ANNAPOLIS – Gov. Martin O’Malley welcomed members of the House and Senate back to the State House on Wednesday to kick off the 434th legislative session, which will bring issues including minimum wage increase, the so-called “rain tax” and the legalization of marijuana to the forefront.
O’Malley called on lawmakers to engage in a bipartisan effort to make Maryland the most recent of the states — currently 20, plus Washington, D.C. — to raise its minimum wage above the federal level.
“I think whether we’re Democrats or Republicans, we all agree that when people work hard and play by the rules they should be able to move their families forward,” O’Malley told members of the House of Delegates.
The state’s current minimum wage stands equal with the federal level at $7.25 an hour, but state Democrats are working to raise it, despite Republican opposition.
Senate President Thomas V. “Mike” Miller Jr. said the state is “going to raise the minimum wage” to help people who are struggling financially, but it will also try to find ways to give breaks to business owners.
Republicans aren’t so optimistic about the benefits of the legislation.
“This policy decision would put Maryland employers at a competitive disadvantage when it comes to Pennsylvania, West Virginia and Delaware,” said Sen. David Brinkley, R-Frederick. “If it’s to be changed, it should be done at the federal level so you don’t have that jurisdiction differential.”
Sen. Stephen Hershey Jr., R-Queen Anne’s, also said that raising the minimum wage would “lead to job loss” and “bring an undue burden to the operational cost of businesses.”
In response to Republican opposition, Miller said that the current wage doesn’t cut it in areas where the cost of living is high, such as Prince George’s and Montgomery Counties.
“The ‘haves’ don’t understand how tough the ‘have-nots’ have it at this point in time,” Miller said. “They don’t understand the cost of tennis shoes, for example.”

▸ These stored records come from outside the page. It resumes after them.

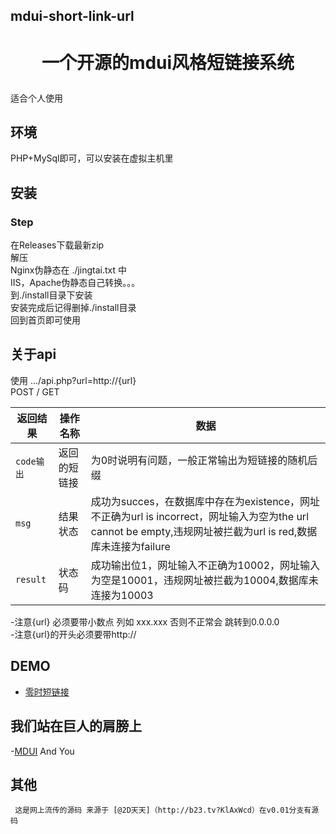 ## mdui-short-link-url
<h1 align="center">

一个开源的mdui风格短链接系统
  <br>
</h1>

适合个人使用

## 环境 

PHP+MySql即可，可以安装在虚拟主机里

## 安装
<h3>Step</h3>
在Releases下载最新zip<br/>
解压<br/>
Nginx伪静态在 ./jingtai.txt 中<br/>
IIS，Apache伪静态自己转换。。。<br/>
到./install目录下安装<br/>
安装完成后记得删掉./install目录<br/>
回到首页即可使用<br/>

## 关于api

使用 .../api.php?url=http://{url}  <br/>
POST / GET<br/>

|返回结果|操作名称|数据|
|-|-|-|
|`code输出`|返回的短链接|为0时说明有问题，一般正常输出为短链接的随机后缀|
|`msg`|结果状态|成功为succes，在数据库中存在为existence，网址不正确为url is incorrect，网址输入为空为the url cannot be empty,违规网址被拦截为url is red,数据库未连接为failure|
|`result`|状态码|成功输出位1，网址输入不正确为10002，网址输入为空是10001，违规网址被拦截为10004,数据库未连接为10003||



-注意{url} 必须要带小数点 列如 xxx.xxx 否则不正常会 跳转到0.0.0.0 <br/>
-注意{url}的开头必须要带http:// 



## DEMO

- <a href="https://demo.cloudreve.org">零时短链接</a>
  
## 我们站在巨人的肩膀上
-[MDUI](http://mdui.org/)
  And  You
## 其他
```
 这是网上流传的源码 来源于 [@2D天天]（http://b23.tv?KlAxWcd）在v0.01分支有源码

```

The stormwater management fee, passed by the General Assembly in 2013 to help fund cleanup of the Chesapeake Bay, is likely to be among the most highly contested issues of the session. A repeal of the law sits atop the agenda of Republicans, who have nicknamed the fee the “rain tax.”

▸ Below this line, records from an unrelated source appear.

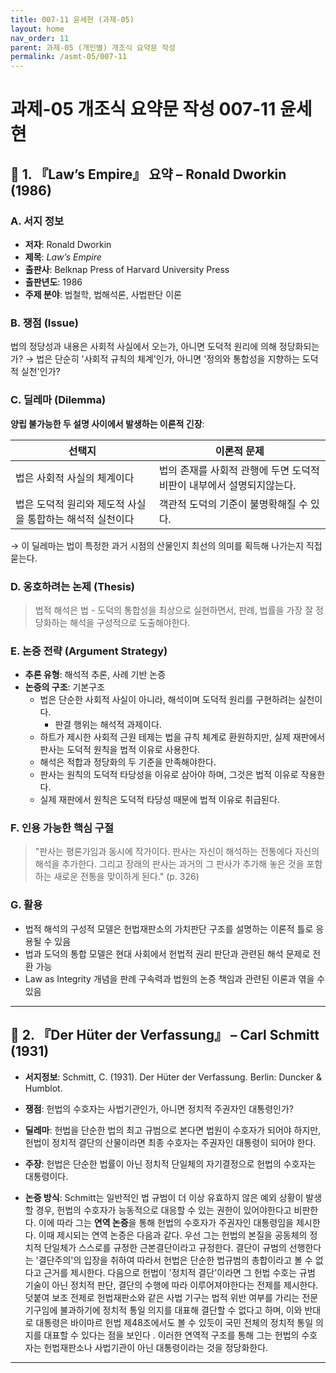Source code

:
 ```yaml
---
title: 007-11 윤세현 (과제-05)
layout: home
nav_order: 11
parent: 과제-05 (개인별) 개조식 요약문 작성
permalink: /asmt-05/007-11
---
```


# 과제-05 개조식 요약문 작성 007-11 윤세현 

## 📘 1. 『Law’s Empire』 요약 – Ronald Dworkin (1986)

### A. 서지 정보  
- **저자**: Ronald Dworkin
- **제목**: *Law’s Empire*  
- **출판사**: Belknap Press of Harvard University Press
- **출판년도**: 1986
- **주제 분야**: 법철학, 법해석론, 사법판단 이론


### B. 쟁점 (Issue)  
법의 정당성과 내용은 사회적 사실에서 오는가, 아니면 도덕적 원리에 의해 정당화되는가?
→ 법은 단순히 '사회적 규칙의 체계'인가, 아니면 '정의와 통합성을 지향하는 도덕적 실천'인가?


### C. 딜레마 (Dilemma)  
**양립 불가능한 두 설명 사이에서 발생하는 이론적 긴장**:

| 선택지 | 이론적 문제 |
|--------|-------------|
| 법은 사회적 사실의 체계이다 | 법의 존재를 사회적 관행에 두면 도덕적 비판이 내부에서 설명되지않는다. |
| 법은 도덕적 원리와 제도적 사실을 통합하는 해석적 실천이다 | 객관적 도덕의 기준이 불명확해질 수 있다. |

→ 이 딜레마는 법이 특정한 과거 시점의 산물인지 최선의 의미를 획득해 나가는지 직접 묻는다.


### D. 옹호하려는 논제 (Thesis)  
> 법적 해석은 법 - 도덕의 통합성을 최상으로 실현하면서, 판례, 법률을 가장 잘 정당화하는 해석을 구성적으로 도출해야한다.

### E. 논증 전략 (Argument Strategy)  
- **추론 유형**: 해석적 추론, 사례 기반 논증  
- **논증의 구조**:
  기본구조
  - 법은 단순한 사회적 사실이 아니라, 해석이며 도덕적 원리를 구현하려는 실천이다. 
    - 판결 행위는 해석적 과제이다.
  - 하트가 제시한 사회적 근원 테제는 법을 규칙 체계로 환원하지만, 실제 재판에서 판사는 도덕적 원칙을 법적 이유로 사용한다.
  - 해석은 적합과 정당화의 두 기준을 만족해야한다.
  - 판사는 원칙의 도덕적 타당성을 이유로 삼아야 하며, 그것은 법적 이유로 작용한다.
  - 실제 재판에서 원칙은 도덕적 타당성 때문에 법적 이유로 취급된다.


### F. 인용 가능한 핵심 구절
> "판사는 평론가임과 동시에 작가이다. 판사는 자신이 해석하는 전통에다 자신의 해석을 추가한다. 그리고 장래의 판사는 과거의 그 판사가 추가해 놓은 것을 포함하는 새로운 전통을 맞이하게 된다." (p. 326)  

### G. 활용
- 법적 해석의 구성적 모델은 헌법재판소의 가치판단 구조를 설명하는 이론적 틀로 응용될 수 있음
- 법과 도덕의 통합 모델은 현대 사회에서 헌법적 권리 판단과 관련된 해석 문제로 전환 가능
- Law as Integrity 개념을 판례 구속력과 법원의 논증 책임과 관련된 이론과 엮을 수 있음

---

## 📘 2. 『Der Hüter der Verfassung』 – Carl Schmitt (1931)

- **서지정보**: Schmitt, C. (1931). Der Hüter der Verfassung. Berlin: Duncker & Humblot.

- **쟁점**: 헌법의 수호자는 사법기관인가, 아니면 정치적 주권자인 대통령인가? 
- **딜레마**: 헌법을 단순한 법의 최고 규범으로 본다면 법원이 수호자가 되어야 하지만, 헌법이 정치적 결단의 산물이라면 최종 수호자는 주권자인 대통령이 되어야 한다.
- **주장**: 헌법은 단순한 법률이 아닌 정치적 단일체의 자기결정으로 헌법의 수호자는 대통령이다.
- **논증 방식**: Schmitt는 일반적인 법 규범이 더 이상 유효하지 않은 예외 상황이 발생할 경우, 헌법의 수호자가 능동적으로 대응할 수 있는 권한이 있어야한다고 비판한다. 이에 따라 그는 **연역 논증**을 통해 헌법의 수호자가 주권자인 대통령임을 제시한다. 이때 제시되는 연역 논증은 다음과 같다. 우선 그는 헌법의 본질을 공동체의 정치적 단일체가 스스로를 규정한 근본결단이라고 규정한다. 결단이 규범의 선행한다는 '결단주의'의 입장을 취하여 따라서 헌법은 단순한 법규범의 총합이라고 볼 수 없다고 근거를 제시한다. 다음으로 헌법이 '정치적 결단'이라면 그 헌법 수호는 규범 기술이 아닌 정치적 판단, 결단의 수행에 따라 이루어져야한다는 전제를 제시한다. 덧붙여 보조 전제로 헌법재판소와 같은 사법 기구는 법적 위반 여부를 가리는 전문 기구임에 불과하기에 정치적 통일 의지를 대표해 결단할 수 없다고 하며, 이와 반대로 대통령은 바이마르 헌법 제48조에서도 볼 수 있듯이 국민 전체의 정치적 통일 의지를 대표할 수 있다는 점을 보인다 . 이러한 연역적 구조를 통해 그는 헌법의 수호자는 헌법재판소나 사법기관이 아닌 대통령이라는 것을 정당화한다. 

---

Hershey, one opponent of the tax, called the fee “another unnecessary burden” for Maryland businesses.
“We really need to focus on bringing businesses into Maryland and not continuing to put regulations that are making Maryland unattractive,” Hershey said.
Brinkley added that he’s not not optimistic for an “outright repeal,” but still wants to see some type of change to the legislation.

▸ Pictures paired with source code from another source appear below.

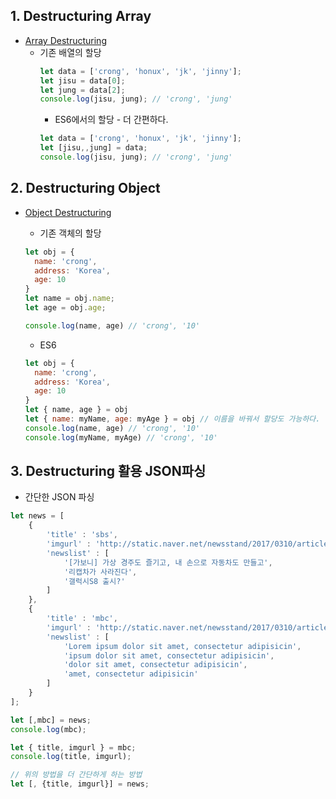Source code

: ## 1. Destructuring Array
* [Array Destructuring](https://developer.mozilla.org/en-US/docs/Web/JavaScript/Reference/Operators/Destructuring_assignment#Array_destructuring)
  * 기존 배열의 할당
    ```javascript
    let data = ['crong', 'honux', 'jk', 'jinny'];
    let jisu = data[0];
    let jung = data[2];
    console.log(jisu, jung); // 'crong', 'jung'
    ```
    * ES6에서의 할당 - 더 간편하다.
    ```javascript
    let data = ['crong', 'honux', 'jk', 'jinny'];
    let [jisu,,jung] = data;
    console.log(jisu, jung); // 'crong', 'jung'
    ```

## 2. Destructuring Object
* [Object Destructuring](https://developer.mozilla.org/en-US/docs/Web/JavaScript/Reference/Operators/Destructuring_assignment#Object_destructuring)

  * 기존 객체의 할당
  ```javascript
  let obj = {
    name: 'crong',
    address: 'Korea',
    age: 10
  }
  let name = obj.name;
  let age = obj.age;

  console.log(name, age) // 'crong', '10'
  ```

  * ES6
  ```javascript
  let obj = {
    name: 'crong',
    address: 'Korea',
    age: 10
  }
  let { name, age } = obj
  let { name: myName, age: myAge } = obj // 이름을 바꿔서 할당도 가능하다.
  console.log(name, age) // 'crong', '10'
  console.log(myName, myAge) // 'crong', '10'
  ```

## 3. Destructuring 활용 JSON파싱
* 간단한 JSON 파싱
```javascript
let news = [
    {
        'title' : 'sbs',
        'imgurl' : 'http://static.naver.net/newsstand/2017/0310/article_img/9054/173200/',
        'newslist' : [
            '[가보니] 가상 경주도 즐기고, 내 손으로 자동차도 만들고',
            '리캡차가 사라진다',
            '갤럭시S8 출시?'
        ]
    },
    {
        'title' : 'mbc',
        'imgurl' : 'http://static.naver.net/newsstand/2017/0310/article_img/9054/173200/',
        'newslist' : [
            'Lorem ipsum dolor sit amet, consectetur adipisicin',
            'ipsum dolor sit amet, consectetur adipisicin',
            'dolor sit amet, consectetur adipisicin',
            'amet, consectetur adipisicin'
        ]
    }
];

let [,mbc] = news;
console.log(mbc);

let { title, imgurl } = mbc;
console.log(title, imgurl);

// 위의 방법을 더 간단하게 하는 방법
let [, {title, imgurl}] = news;
```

Delegate Maggie McIntosh, D-Baltimore, House Environmental Matters Committee chairwoman, will sit once again at the forefront of lawmakers fighting to keep the stormwater law in tact.
“We have … 4 years of incredible expansion of protections for our local stream and waterways and the bay, and we want to keep those in place,” McIntosh said.
While Miller is a proponent of the tax, he still agrees that it is not yet perfect.
“It’s designed to keep the dog feces and the fertilizer on lawns out of our creeks and streams and tributaries which feed into the Chesapeake Bay,” he said. “It needs to be modified. The effect on non-profits is too onerous, but it’s needed.”
The issues of marijuana legalization or decriminalization is also expected to return to the table this session after lawmakers passed a bill last year legalizing the drug for medical purposes.
Gubernatorial candidate Delegate Heather Mizeur, D-Montgomery County, is running on the platform of legalizing, regulating and taxing the distribution of marijuana and using the revenue toward early childhood education. Mizeur said she hopes lawmakers will make advancements toward legalization this session, but realizes it may take time.
“At a minimum, we need to walk out of this session with a decriminalization proposal to make sure that people stop going to jail for small amounts of possession,” Mizeur said.
Mizeur pointed to what she said have been “shifting” views on the issue recently, including Miller coming out in support of legalization last week.
But during Wednesday’s “Annapolis Summit” radio broadcast of the Marc Steiner show, O’Malley said he is against legalization or decriminalization of marijuana.
“I’m not much in favor of it … because I’ve seen what drug addiction has done to the people of our state,” O’Malley said during the show. “I also know that this drug, and it’s use — it’s abuse — can be a gateway to even more harmful behavior.”